# PROBLEM STATEMENT
Reproduce, please, only the lines from the first line below to the line containing "## The Challenge", inclusive.

----

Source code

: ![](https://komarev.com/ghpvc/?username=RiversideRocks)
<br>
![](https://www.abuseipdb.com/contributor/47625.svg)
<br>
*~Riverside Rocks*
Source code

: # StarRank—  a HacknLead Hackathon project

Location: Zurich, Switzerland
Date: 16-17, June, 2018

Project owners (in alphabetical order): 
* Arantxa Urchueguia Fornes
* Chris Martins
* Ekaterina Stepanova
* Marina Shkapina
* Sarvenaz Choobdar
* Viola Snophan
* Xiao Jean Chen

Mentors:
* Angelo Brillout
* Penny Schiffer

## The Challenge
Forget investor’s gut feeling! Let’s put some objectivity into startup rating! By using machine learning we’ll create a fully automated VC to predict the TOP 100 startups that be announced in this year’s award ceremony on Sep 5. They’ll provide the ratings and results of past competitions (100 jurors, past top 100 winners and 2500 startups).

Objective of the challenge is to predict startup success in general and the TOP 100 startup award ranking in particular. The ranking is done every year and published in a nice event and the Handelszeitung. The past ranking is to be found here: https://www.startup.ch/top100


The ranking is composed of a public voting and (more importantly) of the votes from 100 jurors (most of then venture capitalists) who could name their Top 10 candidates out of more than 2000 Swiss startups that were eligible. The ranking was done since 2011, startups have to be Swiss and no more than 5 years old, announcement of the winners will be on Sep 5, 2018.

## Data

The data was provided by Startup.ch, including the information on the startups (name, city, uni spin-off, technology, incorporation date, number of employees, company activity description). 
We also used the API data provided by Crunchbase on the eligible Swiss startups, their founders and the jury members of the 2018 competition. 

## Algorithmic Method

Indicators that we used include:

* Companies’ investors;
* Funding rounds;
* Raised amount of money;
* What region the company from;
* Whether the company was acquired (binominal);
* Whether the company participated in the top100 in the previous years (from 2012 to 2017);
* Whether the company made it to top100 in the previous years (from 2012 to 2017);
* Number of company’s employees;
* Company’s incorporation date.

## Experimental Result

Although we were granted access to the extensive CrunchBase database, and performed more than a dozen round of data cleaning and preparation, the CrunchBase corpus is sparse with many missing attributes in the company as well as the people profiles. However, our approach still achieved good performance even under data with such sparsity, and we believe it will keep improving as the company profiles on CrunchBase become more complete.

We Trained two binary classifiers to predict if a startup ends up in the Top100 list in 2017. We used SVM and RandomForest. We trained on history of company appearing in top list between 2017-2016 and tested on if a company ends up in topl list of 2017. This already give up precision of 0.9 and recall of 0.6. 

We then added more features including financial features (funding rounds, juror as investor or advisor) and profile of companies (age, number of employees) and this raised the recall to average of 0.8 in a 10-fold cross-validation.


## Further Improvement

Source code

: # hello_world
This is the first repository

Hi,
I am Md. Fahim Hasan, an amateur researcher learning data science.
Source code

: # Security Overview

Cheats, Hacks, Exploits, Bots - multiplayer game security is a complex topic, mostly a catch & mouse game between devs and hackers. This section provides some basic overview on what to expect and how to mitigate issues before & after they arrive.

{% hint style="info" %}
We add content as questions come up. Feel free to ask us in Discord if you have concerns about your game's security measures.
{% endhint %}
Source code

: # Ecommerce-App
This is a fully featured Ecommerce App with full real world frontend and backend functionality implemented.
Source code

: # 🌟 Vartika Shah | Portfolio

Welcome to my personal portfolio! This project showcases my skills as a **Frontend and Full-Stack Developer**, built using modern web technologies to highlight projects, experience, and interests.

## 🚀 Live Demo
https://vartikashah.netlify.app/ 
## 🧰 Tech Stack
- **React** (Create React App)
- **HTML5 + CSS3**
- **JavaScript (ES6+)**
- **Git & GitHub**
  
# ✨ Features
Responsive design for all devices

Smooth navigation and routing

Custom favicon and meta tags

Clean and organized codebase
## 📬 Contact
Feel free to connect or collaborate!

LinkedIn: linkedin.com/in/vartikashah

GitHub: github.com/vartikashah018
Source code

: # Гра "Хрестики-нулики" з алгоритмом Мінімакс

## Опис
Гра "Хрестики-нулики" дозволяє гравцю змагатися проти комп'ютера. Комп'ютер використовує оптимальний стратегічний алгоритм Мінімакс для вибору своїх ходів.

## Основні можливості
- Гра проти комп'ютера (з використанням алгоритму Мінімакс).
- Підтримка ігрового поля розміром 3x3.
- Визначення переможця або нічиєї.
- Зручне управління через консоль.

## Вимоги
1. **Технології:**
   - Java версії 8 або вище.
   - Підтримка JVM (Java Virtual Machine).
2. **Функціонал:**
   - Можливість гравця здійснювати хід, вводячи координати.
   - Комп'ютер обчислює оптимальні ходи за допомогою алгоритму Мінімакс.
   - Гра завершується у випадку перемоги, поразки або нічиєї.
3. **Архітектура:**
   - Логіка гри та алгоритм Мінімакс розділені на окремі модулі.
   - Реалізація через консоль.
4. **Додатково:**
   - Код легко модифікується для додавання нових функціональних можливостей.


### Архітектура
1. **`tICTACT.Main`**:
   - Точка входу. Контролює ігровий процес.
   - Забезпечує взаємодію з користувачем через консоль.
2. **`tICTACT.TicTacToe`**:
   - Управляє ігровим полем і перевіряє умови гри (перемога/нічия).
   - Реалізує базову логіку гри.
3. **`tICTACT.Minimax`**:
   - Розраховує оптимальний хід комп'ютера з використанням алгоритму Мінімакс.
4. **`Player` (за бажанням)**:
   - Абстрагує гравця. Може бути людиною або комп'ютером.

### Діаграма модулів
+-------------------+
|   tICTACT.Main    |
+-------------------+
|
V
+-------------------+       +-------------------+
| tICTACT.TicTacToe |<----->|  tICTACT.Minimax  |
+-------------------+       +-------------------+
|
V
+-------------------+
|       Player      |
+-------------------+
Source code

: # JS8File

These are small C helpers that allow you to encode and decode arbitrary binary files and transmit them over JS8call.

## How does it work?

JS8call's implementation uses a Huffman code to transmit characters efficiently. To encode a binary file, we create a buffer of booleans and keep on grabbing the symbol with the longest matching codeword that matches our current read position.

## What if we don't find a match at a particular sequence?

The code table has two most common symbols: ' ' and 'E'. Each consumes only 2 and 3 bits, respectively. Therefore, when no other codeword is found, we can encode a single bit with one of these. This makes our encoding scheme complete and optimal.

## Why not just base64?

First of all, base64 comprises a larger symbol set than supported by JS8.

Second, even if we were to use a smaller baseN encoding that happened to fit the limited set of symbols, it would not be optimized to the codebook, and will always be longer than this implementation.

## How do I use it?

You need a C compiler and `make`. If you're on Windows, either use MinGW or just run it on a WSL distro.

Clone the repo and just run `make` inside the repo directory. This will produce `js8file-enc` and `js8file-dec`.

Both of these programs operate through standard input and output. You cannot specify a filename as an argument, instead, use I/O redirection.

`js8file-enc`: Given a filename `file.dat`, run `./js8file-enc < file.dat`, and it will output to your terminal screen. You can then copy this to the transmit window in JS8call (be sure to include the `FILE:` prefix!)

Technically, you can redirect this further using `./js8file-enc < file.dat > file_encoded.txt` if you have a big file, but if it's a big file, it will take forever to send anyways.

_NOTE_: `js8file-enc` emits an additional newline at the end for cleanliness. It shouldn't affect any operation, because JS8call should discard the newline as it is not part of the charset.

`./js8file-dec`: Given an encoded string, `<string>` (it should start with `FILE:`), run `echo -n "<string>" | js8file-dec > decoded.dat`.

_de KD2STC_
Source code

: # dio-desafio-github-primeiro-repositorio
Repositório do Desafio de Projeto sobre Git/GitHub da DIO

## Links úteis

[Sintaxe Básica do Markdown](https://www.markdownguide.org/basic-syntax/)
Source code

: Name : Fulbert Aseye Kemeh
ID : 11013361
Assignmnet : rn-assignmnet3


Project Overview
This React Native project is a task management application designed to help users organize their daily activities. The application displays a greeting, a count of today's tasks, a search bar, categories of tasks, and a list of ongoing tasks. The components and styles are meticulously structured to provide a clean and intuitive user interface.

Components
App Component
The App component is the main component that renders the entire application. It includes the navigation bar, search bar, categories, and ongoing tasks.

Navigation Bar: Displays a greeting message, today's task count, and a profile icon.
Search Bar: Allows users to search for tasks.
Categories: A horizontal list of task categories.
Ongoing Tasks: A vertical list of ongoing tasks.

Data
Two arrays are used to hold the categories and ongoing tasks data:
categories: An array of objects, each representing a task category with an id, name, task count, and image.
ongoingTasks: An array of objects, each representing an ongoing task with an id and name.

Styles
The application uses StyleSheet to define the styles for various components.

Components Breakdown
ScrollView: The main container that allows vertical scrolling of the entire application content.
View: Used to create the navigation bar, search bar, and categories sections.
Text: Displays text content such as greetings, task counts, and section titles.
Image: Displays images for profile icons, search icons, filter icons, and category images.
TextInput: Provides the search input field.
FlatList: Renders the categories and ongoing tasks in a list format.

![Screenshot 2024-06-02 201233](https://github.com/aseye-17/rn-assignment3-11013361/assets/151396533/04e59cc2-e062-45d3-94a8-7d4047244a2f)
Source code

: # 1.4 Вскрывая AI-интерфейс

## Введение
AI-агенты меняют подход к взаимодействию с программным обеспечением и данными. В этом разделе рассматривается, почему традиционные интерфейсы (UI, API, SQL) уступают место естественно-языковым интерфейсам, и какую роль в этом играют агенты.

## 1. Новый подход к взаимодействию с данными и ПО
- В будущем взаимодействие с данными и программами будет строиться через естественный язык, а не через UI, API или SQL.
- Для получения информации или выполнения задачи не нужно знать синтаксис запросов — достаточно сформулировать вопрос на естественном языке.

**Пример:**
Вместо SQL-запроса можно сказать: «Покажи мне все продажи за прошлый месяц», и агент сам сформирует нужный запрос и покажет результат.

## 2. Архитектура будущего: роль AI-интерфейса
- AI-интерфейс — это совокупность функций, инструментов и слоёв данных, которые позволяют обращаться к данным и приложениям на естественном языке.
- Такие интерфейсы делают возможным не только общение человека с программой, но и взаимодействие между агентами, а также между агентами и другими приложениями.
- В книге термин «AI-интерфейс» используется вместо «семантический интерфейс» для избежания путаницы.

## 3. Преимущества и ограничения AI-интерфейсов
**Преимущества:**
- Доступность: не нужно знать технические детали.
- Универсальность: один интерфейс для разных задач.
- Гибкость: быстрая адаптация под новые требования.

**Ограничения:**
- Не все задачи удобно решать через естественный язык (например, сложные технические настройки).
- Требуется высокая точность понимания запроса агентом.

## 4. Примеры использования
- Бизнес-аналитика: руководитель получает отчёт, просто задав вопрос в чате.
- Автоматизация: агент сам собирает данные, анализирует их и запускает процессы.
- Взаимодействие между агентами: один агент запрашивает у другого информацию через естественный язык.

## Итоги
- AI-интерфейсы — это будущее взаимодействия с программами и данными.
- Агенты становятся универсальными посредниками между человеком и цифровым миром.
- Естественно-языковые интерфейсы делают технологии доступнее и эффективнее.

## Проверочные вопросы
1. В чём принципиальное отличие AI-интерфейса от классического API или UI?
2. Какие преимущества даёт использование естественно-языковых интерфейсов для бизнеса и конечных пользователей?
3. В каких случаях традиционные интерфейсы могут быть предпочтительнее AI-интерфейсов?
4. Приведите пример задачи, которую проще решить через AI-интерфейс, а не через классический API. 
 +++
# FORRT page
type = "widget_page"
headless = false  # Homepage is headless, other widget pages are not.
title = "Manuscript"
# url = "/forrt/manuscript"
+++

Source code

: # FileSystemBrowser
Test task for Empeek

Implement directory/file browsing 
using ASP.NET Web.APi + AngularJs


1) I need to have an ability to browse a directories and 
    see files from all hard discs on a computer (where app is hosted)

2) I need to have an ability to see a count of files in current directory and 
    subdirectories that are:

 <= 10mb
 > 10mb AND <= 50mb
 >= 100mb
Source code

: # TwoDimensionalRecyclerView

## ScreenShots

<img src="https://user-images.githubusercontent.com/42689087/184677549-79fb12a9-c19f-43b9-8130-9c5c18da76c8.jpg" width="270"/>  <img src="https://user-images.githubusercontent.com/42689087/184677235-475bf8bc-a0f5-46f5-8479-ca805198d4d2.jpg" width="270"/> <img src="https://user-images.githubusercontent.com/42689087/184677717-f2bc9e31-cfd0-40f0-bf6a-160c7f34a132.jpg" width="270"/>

----

# EXERCISE SOLUTION
Source code

: ![](https://komarev.com/ghpvc/?username=RiversideRocks)
<br>
![](https://www.abuseipdb.com/contributor/47625.svg)
<br>
*~Riverside Rocks*
Source code

: # StarRank—  a HacknLead Hackathon project

Location: Zurich, Switzerland
Date: 16-17, June, 2018

Project owners (in alphabetical order): 
* Arantxa Urchueguia Fornes
* Chris Martins
* Ekaterina Stepanova
* Marina Shkapina
* Sarvenaz Choobdar
* Viola Snophan
* Xiao Jean Chen

Mentors:
* Angelo Brillout
* Penny Schiffer

## The Challenge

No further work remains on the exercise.